La bataille autour d’Oak Flat, haut lieu spirituel des Apaches en Arizona, connaît un nouveau rebondissement. Le 18 août, la Cour d’appel fédérale du neuvième circuit a décidé de suspendre temporairement le transfert de ce site à la société minière Resolution Copper, le temps d’examiner les recours déposés par les opposants. Cette décision, bien qu’intermédiaire, représente un souffle d’espoir pour ceux qui luttent depuis des années contre ce projet considéré comme une menace existentielle pour un héritage religieux et culturel unique.
Oak Flat, ou Chi’chil Biłdagoteel dans la langue apache, est une terre d’environ 18 kilomètres carrés nichée au cœur de la forêt nationale de Tonto. Depuis des siècles, des générations d’Apaches y pratiquent leurs rites, y tiennent des cérémonies initiatiques et y cueillent des plantes médicinales. Pour ces communautés, le site n’est pas simplement un espace géographique mais un sanctuaire vivant, où s’entrelacent mémoire ancestrale et pratiques religieuses. La perspective de voir cette terre cédée à un consortium minier suscite une douleur profonde et une mobilisation intense.
Le collectif Apache Stronghold, fondé par l’ancien dirigeant tribal Wendsler Nosie, mène depuis plusieurs années la contestation. Pour ses membres, céder Oak Flat reviendrait à effacer une partie de leur identité. À leurs côtés, de nombreux alliés se sont engagés, parmi lesquels la Conférence des évêques catholiques des États-Unis et l’ordre des Chevaliers de Colomb. Ces organisations chrétiennes ont publiquement affirmé que la défense d’Oak Flat relevait de la liberté religieuse garantie par la Constitution américaine et par les lois fédérales, au même titre que la protection de toute autre tradition de foi.
La justice n’a pas encore tranché sur le fond du litige, mais la Cour d’appel a ordonné une suspension, le temps d’accélérer la procédure. Les parties devront déposer leurs mémoires dès le mois de septembre, signe de l’importance accordée à ce dossier sensible. Pour Wendsler Nosie, cette décision est un signe encourageant. Il y voit la reconnaissance implicite de la gravité des enjeux, rappelant que ce site n’appartient pas seulement à une tribu, mais constitue une part du patrimoine spirituel de l’humanité.
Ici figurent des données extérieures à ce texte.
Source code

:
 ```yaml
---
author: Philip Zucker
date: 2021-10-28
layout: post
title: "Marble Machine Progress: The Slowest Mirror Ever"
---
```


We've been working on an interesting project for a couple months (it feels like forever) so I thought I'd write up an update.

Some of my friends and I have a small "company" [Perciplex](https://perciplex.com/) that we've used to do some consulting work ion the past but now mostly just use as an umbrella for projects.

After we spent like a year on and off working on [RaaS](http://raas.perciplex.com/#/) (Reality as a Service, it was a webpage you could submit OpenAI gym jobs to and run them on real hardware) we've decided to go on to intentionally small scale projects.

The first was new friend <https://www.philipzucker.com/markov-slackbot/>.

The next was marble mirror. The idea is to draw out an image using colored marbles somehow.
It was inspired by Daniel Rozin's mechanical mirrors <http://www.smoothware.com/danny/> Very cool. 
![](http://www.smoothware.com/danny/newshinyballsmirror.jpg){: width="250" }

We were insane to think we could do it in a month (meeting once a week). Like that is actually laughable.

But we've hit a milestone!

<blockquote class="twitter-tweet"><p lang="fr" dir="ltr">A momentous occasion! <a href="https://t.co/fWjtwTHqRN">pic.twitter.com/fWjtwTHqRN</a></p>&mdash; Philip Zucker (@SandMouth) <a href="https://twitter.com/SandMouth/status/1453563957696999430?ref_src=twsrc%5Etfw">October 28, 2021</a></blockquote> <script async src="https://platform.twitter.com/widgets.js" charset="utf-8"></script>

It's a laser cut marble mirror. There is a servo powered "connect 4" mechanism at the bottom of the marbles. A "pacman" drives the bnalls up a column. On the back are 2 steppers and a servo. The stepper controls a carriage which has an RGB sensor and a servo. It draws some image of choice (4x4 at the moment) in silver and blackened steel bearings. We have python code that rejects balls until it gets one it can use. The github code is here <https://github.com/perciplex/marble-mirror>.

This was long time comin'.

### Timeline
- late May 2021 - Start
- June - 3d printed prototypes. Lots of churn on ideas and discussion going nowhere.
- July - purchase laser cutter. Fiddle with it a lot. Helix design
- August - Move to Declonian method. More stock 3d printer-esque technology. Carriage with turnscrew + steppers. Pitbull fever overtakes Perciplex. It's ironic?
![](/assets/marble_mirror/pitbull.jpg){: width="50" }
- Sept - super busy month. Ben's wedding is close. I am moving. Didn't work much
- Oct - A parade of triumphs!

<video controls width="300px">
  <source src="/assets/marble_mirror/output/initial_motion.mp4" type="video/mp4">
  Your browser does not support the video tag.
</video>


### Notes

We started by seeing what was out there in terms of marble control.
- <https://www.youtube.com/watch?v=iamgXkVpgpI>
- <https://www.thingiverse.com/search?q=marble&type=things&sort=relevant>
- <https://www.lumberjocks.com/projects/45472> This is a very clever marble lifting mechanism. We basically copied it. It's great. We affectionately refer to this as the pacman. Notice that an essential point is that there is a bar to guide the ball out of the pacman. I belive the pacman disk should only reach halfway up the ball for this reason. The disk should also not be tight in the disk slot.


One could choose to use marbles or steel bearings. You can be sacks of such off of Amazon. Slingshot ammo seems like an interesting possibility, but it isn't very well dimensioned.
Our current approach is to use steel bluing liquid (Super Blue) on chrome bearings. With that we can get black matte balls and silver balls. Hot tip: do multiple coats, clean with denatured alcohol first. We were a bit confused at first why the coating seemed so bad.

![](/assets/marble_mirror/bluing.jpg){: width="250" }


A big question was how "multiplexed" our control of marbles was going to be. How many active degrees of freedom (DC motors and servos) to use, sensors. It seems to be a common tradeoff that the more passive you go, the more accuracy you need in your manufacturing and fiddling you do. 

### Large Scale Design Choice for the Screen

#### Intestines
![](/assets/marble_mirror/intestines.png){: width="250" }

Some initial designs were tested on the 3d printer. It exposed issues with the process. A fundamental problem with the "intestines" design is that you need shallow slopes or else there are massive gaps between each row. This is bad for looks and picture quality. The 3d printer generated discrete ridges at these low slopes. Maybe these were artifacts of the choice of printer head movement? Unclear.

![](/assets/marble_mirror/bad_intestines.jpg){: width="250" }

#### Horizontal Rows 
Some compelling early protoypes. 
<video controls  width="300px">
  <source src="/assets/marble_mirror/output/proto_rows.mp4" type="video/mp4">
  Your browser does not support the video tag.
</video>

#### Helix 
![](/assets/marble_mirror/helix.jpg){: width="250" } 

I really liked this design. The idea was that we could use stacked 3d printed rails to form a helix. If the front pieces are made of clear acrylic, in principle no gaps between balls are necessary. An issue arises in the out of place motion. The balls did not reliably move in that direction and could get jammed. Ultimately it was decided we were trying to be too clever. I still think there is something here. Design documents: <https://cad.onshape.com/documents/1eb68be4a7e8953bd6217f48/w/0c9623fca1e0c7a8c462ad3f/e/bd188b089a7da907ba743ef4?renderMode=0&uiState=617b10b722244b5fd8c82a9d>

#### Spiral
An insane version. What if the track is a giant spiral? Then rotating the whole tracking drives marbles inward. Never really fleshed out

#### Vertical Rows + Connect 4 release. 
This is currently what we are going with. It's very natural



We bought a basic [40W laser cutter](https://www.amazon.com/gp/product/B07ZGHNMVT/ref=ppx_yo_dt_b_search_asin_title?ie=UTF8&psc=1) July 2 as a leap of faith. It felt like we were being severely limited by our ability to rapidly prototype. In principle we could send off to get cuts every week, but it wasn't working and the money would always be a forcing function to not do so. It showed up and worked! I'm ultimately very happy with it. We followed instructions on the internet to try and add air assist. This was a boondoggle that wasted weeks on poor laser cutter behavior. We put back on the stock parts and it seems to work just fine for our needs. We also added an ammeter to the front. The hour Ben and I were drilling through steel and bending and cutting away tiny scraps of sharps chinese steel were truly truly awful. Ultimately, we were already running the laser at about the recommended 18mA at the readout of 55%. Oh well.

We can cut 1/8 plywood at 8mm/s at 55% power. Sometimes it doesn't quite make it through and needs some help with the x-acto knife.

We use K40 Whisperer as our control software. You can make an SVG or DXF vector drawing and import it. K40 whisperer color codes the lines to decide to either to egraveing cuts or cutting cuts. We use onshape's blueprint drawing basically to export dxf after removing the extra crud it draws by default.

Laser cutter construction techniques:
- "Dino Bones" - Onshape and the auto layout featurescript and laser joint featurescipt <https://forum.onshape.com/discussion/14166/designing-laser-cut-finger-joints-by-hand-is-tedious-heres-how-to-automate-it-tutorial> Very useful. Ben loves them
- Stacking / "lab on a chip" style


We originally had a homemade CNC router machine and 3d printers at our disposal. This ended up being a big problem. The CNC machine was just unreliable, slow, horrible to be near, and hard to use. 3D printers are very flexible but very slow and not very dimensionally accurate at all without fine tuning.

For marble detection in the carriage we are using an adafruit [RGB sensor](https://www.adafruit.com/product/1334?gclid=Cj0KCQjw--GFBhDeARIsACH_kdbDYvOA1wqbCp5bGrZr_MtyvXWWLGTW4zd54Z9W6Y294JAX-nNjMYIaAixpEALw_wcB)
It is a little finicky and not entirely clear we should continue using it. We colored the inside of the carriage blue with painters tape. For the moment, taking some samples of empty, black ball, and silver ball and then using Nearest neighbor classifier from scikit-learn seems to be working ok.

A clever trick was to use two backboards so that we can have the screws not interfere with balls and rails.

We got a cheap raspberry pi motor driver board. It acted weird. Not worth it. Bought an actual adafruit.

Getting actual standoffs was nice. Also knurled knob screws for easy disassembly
En face, la société Resolution Copper, détenue par les multinationales Rio Tinto et BHP, met en avant les retombées économiques de son projet : des milliers d’emplois créés, des milliards de dollars de retombées locales et nationales, et la promesse d’une production stratégique de cuivre, indispensable à la transition énergétique. L’entreprise affirme avoir engagé des consultations avec les communautés autochtones et assuré vouloir minimiser les impacts culturels et environnementaux. Ses dirigeants insistent sur le fait que le transfert du terrain n’est pas une décision discrétionnaire de l’Administration mais l’application d’une disposition votée par le Congrès en 2014, insérée dans une loi budgétaire sur la défense.
Cette justification n’apaise pas la colère des opposants, qui dénoncent un procédé opaque, contraire à l’esprit des droits religieux. Les leaders amérindiens rappellent que la protection de sites sacrés est inscrite dans plusieurs textes fédéraux, dont le Religious Freedom Restoration Act, qui interdit toute action gouvernementale portant atteinte de manière substantielle à la pratique d’une religion, sauf motif impérieux. Pour eux, détruire Oak Flat en vue d’une exploitation minière équivaut à raser une cathédrale ou à profaner un sanctuaire.
Le soutien explicite d’institutions catholiques de premier plan apporte une force supplémentaire à cette lutte. Pour de nombreuses populations indigènes, souvent marginalisées et peu entendues dans les débats nationaux, cet appui représente une reconnaissance morale et politique de leur combat. En s’associant aux tribus apaches, les responsables catholiques contribuent à bâtir une coopération interreligieuse inédite, susceptible de peser davantage dans l’opinion publique et auprès des juges. Cette alliance, en plaçant la défense de la liberté religieuse au-dessus des appartenances culturelles, pourrait bien constituer un tournant décisif dans l’issue de l’affaire Oak Flat.